O carvedilol promove a dilatação dos vasos sanguíneos, através do bloqueio do sistema chamado renina - angiotensina - aldosterona. Assim, ocorre diminuição da pressão arterial. Em voluntários sadios, a concentração sérica máxima é alcançada em, aproximadamente, uma hora.
Quando não devo usar este medicamento?
Você não pode usar este medicamento se apresentar alergia ao carvedilol ou a qualquer componente da formulação, ou se possuir uma das doenças a seguir: insuficiência cardíaca descompensada/instável necessitando medicamento intravenoso para aumentar a força do coração, insuficiência do fígado; arritmias cardíacas (irregularidades do ritmo cardíaco); asma brônquica ou doença pulmonar obstrutiva crônica (DPOC) associada à broncoespasmo (contração dos brônquios); bloqueio atrioventricular (bloqueio dos impulsos nervosos no coração) de 2º ou 3º grau (a menos que tenha um marca-passo permanente); ritmo cardíaco abaixo de 50 batimentos por minuto; sindroma do nó sinusal (incluindo bloqueio sinoatrial); choque cardiogênico (queda acentuada da pressão por problema cardíaco); pressão arterial muito baixa (pressão arterial sistólica < 85 mmHg). Este medicamento não deve ser usado por pessoas com insuficiência de sacarose - isomaltase.
O que devo saber antes de usar este medicamento?
Geral: Insuficiência cardíaca crônica: pode ocorrer pioras clínicas ou retenção de líquido durante o aumento da dose de carvedilol.
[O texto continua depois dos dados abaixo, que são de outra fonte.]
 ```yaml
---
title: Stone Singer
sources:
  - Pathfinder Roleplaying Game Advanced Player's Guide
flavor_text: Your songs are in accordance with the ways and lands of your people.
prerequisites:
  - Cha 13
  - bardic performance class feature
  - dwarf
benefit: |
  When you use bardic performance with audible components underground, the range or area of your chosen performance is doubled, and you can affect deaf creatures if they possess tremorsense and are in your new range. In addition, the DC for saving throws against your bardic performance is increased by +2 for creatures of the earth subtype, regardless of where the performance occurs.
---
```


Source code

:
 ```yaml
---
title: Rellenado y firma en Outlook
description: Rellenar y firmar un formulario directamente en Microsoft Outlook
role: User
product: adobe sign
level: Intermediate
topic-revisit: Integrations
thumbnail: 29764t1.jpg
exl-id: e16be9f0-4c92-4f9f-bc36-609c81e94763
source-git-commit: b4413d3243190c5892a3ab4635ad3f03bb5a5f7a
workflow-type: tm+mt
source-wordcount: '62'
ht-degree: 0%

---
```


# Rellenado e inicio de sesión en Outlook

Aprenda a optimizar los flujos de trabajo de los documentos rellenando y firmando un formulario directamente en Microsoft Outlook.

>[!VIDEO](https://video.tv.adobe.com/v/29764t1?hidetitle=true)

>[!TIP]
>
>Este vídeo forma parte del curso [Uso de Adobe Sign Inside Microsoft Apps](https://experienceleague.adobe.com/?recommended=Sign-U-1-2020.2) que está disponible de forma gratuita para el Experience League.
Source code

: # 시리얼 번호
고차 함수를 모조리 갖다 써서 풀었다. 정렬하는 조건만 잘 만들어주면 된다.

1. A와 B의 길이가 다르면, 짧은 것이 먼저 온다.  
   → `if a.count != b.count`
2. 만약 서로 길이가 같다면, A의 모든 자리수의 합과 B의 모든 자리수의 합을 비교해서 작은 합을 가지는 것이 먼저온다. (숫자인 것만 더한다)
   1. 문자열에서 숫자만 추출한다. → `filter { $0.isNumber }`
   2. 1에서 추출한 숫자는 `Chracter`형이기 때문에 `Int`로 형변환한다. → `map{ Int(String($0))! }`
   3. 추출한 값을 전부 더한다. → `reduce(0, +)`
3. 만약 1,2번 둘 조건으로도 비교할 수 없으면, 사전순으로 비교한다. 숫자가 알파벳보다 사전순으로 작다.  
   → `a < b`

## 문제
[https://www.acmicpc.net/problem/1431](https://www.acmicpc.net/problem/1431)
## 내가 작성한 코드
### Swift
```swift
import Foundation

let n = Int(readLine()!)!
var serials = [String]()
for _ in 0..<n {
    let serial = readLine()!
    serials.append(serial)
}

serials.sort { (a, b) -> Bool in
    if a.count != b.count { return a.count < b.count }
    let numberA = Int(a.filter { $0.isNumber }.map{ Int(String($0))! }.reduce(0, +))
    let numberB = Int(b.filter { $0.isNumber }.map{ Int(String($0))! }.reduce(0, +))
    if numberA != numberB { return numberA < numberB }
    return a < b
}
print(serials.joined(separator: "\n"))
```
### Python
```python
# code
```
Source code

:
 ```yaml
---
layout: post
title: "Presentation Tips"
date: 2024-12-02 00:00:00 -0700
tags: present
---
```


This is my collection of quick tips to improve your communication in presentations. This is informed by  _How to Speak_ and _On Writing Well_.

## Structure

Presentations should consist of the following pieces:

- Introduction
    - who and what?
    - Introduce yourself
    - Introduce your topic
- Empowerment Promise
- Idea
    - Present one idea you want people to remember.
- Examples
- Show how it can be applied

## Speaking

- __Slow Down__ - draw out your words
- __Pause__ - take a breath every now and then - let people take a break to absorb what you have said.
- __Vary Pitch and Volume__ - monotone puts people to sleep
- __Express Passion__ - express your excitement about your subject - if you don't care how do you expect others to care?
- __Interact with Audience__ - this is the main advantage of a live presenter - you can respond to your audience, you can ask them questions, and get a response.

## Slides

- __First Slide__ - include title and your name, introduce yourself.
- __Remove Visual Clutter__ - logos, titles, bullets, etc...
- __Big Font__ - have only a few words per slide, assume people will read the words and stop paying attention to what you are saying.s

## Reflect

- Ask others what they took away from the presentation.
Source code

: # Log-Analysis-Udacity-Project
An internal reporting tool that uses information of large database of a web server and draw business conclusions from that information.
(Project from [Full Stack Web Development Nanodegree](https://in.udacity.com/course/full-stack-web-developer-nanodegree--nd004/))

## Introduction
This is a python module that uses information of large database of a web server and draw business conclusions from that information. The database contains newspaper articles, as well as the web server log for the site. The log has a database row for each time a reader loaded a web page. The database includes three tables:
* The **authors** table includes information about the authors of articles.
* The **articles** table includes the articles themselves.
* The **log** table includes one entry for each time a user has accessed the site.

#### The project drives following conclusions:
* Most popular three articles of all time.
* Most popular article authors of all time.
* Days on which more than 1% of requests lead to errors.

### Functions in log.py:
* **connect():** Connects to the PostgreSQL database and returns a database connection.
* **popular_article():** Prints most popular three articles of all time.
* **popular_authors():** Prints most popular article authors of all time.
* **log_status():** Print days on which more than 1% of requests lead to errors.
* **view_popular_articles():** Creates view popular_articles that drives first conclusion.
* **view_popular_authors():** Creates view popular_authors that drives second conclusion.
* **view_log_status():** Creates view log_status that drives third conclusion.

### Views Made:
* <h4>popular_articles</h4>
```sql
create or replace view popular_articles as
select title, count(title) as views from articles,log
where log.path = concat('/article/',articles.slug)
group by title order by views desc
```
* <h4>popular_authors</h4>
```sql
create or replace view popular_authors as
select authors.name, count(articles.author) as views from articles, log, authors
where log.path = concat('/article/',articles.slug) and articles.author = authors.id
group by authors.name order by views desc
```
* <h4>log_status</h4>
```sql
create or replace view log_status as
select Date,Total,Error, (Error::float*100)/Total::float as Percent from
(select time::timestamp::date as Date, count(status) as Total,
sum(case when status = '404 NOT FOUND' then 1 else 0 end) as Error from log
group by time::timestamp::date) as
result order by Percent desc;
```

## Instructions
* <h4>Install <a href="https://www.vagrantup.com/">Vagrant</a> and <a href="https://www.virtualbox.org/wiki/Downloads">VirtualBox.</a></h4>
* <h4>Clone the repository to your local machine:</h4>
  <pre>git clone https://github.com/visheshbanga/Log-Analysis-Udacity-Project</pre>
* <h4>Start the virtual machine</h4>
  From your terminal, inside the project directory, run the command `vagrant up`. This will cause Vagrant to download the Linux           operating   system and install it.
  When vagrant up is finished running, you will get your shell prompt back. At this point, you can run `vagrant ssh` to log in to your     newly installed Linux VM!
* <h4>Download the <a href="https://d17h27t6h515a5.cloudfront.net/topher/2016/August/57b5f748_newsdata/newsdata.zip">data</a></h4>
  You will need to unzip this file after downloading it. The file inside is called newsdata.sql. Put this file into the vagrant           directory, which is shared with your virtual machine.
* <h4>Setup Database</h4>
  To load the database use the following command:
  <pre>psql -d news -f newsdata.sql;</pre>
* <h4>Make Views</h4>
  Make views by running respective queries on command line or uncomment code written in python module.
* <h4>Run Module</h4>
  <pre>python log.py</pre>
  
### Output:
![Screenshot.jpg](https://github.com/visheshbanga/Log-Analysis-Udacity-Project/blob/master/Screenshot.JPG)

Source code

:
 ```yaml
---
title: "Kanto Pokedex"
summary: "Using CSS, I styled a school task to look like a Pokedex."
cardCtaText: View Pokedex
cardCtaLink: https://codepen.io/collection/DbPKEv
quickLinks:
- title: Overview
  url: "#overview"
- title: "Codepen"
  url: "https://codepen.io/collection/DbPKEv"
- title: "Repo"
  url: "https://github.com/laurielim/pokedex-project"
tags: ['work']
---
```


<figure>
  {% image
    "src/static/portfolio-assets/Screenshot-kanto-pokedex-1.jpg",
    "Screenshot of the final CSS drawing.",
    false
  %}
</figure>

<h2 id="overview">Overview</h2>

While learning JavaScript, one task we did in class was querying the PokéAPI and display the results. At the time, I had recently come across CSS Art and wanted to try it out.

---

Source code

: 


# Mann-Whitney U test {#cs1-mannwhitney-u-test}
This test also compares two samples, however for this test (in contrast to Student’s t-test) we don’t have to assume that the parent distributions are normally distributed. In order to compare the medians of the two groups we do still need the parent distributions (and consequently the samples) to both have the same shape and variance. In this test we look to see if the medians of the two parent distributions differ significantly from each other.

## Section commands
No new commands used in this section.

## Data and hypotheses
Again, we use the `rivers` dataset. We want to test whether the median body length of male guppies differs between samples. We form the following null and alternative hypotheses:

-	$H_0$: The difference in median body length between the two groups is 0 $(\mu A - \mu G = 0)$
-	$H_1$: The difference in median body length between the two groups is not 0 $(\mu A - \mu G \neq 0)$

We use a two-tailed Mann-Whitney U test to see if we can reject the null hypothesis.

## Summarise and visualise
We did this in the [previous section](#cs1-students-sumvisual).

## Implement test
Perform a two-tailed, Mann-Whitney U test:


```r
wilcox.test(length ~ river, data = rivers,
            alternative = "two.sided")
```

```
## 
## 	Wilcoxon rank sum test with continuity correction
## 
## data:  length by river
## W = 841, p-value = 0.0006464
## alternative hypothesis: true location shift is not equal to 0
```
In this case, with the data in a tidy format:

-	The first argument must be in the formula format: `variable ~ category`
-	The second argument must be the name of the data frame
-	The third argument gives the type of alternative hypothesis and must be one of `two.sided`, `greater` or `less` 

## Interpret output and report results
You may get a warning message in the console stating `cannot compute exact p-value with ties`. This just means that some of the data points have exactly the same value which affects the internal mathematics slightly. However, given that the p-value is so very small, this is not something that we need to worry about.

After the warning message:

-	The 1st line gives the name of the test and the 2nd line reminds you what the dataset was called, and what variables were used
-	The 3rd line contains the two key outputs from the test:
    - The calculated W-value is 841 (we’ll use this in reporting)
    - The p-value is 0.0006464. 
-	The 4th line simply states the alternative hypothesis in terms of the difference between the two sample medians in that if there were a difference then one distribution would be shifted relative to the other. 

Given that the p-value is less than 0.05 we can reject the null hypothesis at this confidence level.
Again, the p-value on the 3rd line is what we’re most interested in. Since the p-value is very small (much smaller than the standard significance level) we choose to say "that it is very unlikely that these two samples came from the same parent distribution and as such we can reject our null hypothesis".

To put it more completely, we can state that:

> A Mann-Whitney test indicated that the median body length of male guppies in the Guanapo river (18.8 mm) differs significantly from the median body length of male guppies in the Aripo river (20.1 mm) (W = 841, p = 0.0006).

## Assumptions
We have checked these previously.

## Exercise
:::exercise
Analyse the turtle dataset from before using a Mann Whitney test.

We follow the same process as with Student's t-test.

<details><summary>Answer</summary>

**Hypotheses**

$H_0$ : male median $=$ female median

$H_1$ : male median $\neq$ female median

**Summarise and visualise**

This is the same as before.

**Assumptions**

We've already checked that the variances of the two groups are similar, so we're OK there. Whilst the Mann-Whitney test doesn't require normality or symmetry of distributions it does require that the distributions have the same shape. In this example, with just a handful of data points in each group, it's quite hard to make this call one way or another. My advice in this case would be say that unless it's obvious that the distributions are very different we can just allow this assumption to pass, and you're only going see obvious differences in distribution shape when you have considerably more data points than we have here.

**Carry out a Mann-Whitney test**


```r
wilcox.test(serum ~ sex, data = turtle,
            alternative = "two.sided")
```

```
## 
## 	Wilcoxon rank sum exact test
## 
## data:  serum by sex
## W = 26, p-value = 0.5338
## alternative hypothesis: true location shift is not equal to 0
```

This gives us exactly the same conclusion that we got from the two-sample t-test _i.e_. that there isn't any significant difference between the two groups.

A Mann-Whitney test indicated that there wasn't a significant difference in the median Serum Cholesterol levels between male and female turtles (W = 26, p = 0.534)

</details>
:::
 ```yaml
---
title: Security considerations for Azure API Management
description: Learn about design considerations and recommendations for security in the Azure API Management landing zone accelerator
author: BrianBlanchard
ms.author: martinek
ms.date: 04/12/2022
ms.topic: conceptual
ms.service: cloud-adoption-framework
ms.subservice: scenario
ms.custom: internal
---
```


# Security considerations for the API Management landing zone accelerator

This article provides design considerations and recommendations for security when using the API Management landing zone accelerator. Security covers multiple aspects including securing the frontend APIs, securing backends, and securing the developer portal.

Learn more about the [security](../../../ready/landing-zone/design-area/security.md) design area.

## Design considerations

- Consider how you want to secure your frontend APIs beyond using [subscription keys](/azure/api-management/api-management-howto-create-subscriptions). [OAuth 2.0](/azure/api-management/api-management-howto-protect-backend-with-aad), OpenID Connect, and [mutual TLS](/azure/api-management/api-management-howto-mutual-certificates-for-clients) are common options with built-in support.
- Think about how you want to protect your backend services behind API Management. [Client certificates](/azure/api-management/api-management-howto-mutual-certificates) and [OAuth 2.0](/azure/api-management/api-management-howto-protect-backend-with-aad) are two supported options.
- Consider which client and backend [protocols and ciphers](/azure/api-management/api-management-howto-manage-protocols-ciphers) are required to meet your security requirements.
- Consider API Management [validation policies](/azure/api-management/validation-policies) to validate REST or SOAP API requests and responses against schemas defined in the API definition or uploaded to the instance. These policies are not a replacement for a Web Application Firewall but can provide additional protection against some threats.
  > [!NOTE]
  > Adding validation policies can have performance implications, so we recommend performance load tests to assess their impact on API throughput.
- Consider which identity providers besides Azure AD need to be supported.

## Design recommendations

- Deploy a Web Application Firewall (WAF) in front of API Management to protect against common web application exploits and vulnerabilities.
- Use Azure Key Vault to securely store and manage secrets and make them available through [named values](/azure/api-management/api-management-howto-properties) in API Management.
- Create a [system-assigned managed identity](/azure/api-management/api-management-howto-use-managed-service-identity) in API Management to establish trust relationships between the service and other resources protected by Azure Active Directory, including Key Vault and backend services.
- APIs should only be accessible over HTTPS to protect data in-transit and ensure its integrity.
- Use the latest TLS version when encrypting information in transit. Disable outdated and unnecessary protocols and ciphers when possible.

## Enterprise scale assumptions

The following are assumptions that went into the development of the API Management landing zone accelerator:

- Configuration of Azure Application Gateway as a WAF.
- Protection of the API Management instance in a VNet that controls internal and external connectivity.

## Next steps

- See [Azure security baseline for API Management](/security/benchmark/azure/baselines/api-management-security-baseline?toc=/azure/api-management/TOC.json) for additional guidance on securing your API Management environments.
Caso isso ocorra, o médico deverá aumentar a dose do diurético, mantendo a dose de carvedilol até atingir novamente a estabilidade clínica. Pode ser necessário reduzir a dose do carvedilol ou, em casos raros, descontinuá-lo temporariamente, o que não impede o sucesso do aumento gradual da dose de carvedilol. O carvedilol deve ser usado com cautela quando associado a digitálicos, pois ambos os fármacos lentificam a condução atrioventricular. Diabetes mellitus: o uso de carvedilol em diabéticos pode estar relacionado à piora do controle glicêmico ou pode mascarar/reduzir sinais e sintomas de hipoglicemia. Portanto, se você tiver diabetes, seu nível de açúcar no sangue deve ser monitorado regularmente no início ou ajuste do tratamento com carvedilol. A dose do medicamento usado para diabetes também deve ser ajustada. Função dos rins: foi observada piora reversível da função dos rins em pacientes com insuficiência cardíaca congestiva e pressão arterial baixa. A função de seus rins deve ser monitorada pelo seu médico durante o aumento da dose de carvedilol. Doença pulmonar obstrutiva crônica: se você possui DPOC com componente broncoespástico, seu médico deverá ter cautela ao receitar carvedilol. Lentes de contato: pode ocorrer redução do lac
Onde, como e por quanto tempo posso guardar este medicamento?
Não informado na bula.
Como devo usar este medicamento?
Carvedilol deve ser utilizado por via oral e a dose inicial para adultos não foi especificamente informada na bula. Contudo, é importante monitorar continuamente a resposta clínica e ajustar as dosagens conforme necessário, especialmente em casos de insuficiência cardíaca ou diabetes mellitus, que podem afetar a funcionamento do medicamento. Recomenda-se nunca modificar a dose sem consulta prévia ao médico.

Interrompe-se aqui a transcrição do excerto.